On Wednesday the Federal Reserve announced it will buy back about $105 billion in Treasury bonds next month as part of a second round of quantitative easing, or QE2 for short. The announcement came a week after the Fed’s Federal Open Market Committee (FOMC) voted to purchase a total of $600 billion of longer-term Treasuries by the end of the second quarter of 2011.
But the monetary stimulus won’t solve the economy’s problems, contends Richard Fisher, president and CEO of the Federal Reserve Bank of Dallas and a nonvoting member of the FOMC. Indeed, QE2 could increase financial speculation and ultimately produce “superordinary” inflation, said Fisher in his speech at the Association for Financial Professionals conference in San Antonio earlier this week.
QE2 is intended to increase the supply of money and lower interest rates further in a bid to spur spending and make credit more available. In Fisher’s words, its goal is to “[challenge] the propensity for economic actors to hoard rather than invest.” But he said his recent conversations with Texas-area businesspeople in manufacturing, railroads, shipping, and retail suggested that business activity is picking up, and that lack of credit is not the problem.
“Several of my CEO and CFO interlocutors report that in the past few weeks the biggest banks have approached them ‘literally begging to lend us 10-year money at less than 3%,'” said Fisher. He cited the Dallas Fed’s Texas Manufacturing Outlook Survey in October, in which only 18% of 240 companies reported having “substantial” or “extreme” difficulty getting financing.
Despite rock-bottom interest rates, “businesses lack confidence that they will earn a superior ROI by investing so as to expand their domestic workforce, in comparison to what they might earn from alternative investments abroad, or by buying in their stock or cleaning up their balance sheets,” said Fisher. “Consumers aren’t borrowing either, because they’re worried that future income streams [won’t] be sufficient to cover their payment obligations.”
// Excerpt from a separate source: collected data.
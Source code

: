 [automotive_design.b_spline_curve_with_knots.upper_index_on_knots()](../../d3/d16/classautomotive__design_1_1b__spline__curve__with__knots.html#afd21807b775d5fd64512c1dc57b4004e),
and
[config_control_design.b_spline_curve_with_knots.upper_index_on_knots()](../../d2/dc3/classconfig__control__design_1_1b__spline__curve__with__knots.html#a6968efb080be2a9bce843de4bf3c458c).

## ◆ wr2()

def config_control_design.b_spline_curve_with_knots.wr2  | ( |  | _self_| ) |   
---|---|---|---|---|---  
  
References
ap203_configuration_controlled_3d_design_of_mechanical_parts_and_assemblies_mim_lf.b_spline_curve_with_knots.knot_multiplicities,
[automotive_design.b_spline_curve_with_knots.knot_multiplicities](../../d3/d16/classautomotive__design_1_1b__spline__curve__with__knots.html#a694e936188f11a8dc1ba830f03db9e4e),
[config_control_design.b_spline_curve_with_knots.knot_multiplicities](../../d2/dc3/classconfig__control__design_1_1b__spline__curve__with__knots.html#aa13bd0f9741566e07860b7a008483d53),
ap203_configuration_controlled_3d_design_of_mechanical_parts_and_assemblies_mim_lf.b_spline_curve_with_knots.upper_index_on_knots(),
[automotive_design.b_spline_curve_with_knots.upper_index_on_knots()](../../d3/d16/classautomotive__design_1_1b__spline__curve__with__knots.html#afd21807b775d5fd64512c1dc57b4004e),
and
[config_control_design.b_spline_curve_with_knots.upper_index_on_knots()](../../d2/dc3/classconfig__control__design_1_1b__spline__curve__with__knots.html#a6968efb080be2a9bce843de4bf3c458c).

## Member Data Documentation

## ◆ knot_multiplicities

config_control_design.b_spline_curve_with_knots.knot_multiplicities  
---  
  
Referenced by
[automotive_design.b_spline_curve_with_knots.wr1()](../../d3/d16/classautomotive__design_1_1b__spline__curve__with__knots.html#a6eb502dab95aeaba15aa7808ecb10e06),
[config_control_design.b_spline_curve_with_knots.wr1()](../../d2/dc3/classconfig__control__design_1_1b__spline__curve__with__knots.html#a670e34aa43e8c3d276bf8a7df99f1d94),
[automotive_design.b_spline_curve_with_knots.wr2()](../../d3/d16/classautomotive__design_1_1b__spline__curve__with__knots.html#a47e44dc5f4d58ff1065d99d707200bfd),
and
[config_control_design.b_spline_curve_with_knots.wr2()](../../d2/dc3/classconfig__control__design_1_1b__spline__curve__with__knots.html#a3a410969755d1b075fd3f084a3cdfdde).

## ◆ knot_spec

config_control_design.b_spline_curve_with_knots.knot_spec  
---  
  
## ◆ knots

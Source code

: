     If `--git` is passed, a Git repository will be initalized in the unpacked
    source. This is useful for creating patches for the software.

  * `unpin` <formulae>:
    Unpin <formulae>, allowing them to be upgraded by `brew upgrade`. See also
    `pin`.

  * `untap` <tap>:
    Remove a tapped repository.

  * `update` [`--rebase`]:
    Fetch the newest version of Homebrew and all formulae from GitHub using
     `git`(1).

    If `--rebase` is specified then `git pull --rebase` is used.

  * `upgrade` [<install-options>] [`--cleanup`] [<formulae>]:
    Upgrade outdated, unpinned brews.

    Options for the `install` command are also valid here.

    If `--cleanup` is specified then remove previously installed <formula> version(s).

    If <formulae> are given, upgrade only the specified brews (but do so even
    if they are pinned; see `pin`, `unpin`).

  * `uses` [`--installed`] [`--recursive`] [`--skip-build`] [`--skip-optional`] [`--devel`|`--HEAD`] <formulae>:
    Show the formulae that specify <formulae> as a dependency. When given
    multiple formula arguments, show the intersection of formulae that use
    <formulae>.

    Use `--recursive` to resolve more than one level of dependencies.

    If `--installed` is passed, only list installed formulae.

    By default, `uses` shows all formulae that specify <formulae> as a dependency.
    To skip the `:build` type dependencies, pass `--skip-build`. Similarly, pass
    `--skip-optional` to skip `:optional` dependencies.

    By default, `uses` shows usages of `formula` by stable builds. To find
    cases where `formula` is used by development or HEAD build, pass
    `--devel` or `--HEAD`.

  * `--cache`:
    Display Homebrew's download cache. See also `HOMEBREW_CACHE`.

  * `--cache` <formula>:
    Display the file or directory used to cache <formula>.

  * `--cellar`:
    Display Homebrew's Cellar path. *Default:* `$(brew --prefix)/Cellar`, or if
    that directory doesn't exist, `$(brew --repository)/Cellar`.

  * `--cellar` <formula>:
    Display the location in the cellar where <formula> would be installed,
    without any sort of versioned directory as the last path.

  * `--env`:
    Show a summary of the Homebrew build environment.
Meanwhile, depressed consumer consumption and rising prices for commodities such as corn, cotton, pulp, and metals are beginning to put pressure on profit margins, said Fisher. He cited the example of one company whose 450 Chinese suppliers are upping their bids for next autumn’s supply contracts by 30%, because of higher commodity prices and efforts by the Chinese government to get manufacturers of low-tech products to increase wages. CEOs whom Fisher has talked to don’t “have the pricing wherewithal to pass on cost increases of more than 2% in light of the weakness of consumption,” he said.
Absent pricing power and given “anemic demand,” businesses are investing to finance productivity enhancement to protect their margins, Fisher said, not in large-scale capital expenditures that increase employment. Even a boom in merger and acquisition activity by financial sponsors, which would be aided by greater economic liquidity, wouldn’t change this dynamic, he said. “Buyout people do not typically acquire companies with a plan to expand the workforce, but instead with an eye to tighten operations, drive productivity, rejigger balance sheets, and provide an attractive payback.”
The real beneficiaries of QE2 will be financial market speculators, said Fisher, who are already stepping up activity in stocks, bonds, and commodities. He pointed to a climb in investors’ margin-account debit balances, which as a percentage of the market capitalization of S&P 500 companies now exceed the precrash levels of 1987 and 2001.
Fisher said that while he respects the FOMC’s will, he thinks the Fed has “taken a leap of faith” that Congress and the President will carve “a sensible budgetary and regulatory path that incentivizes businesses to put to work the money the Fed is printing.” Said Fisher: “If the Congress and the [President] fail to deliver, I believe the FOMC will have to consider changing course.”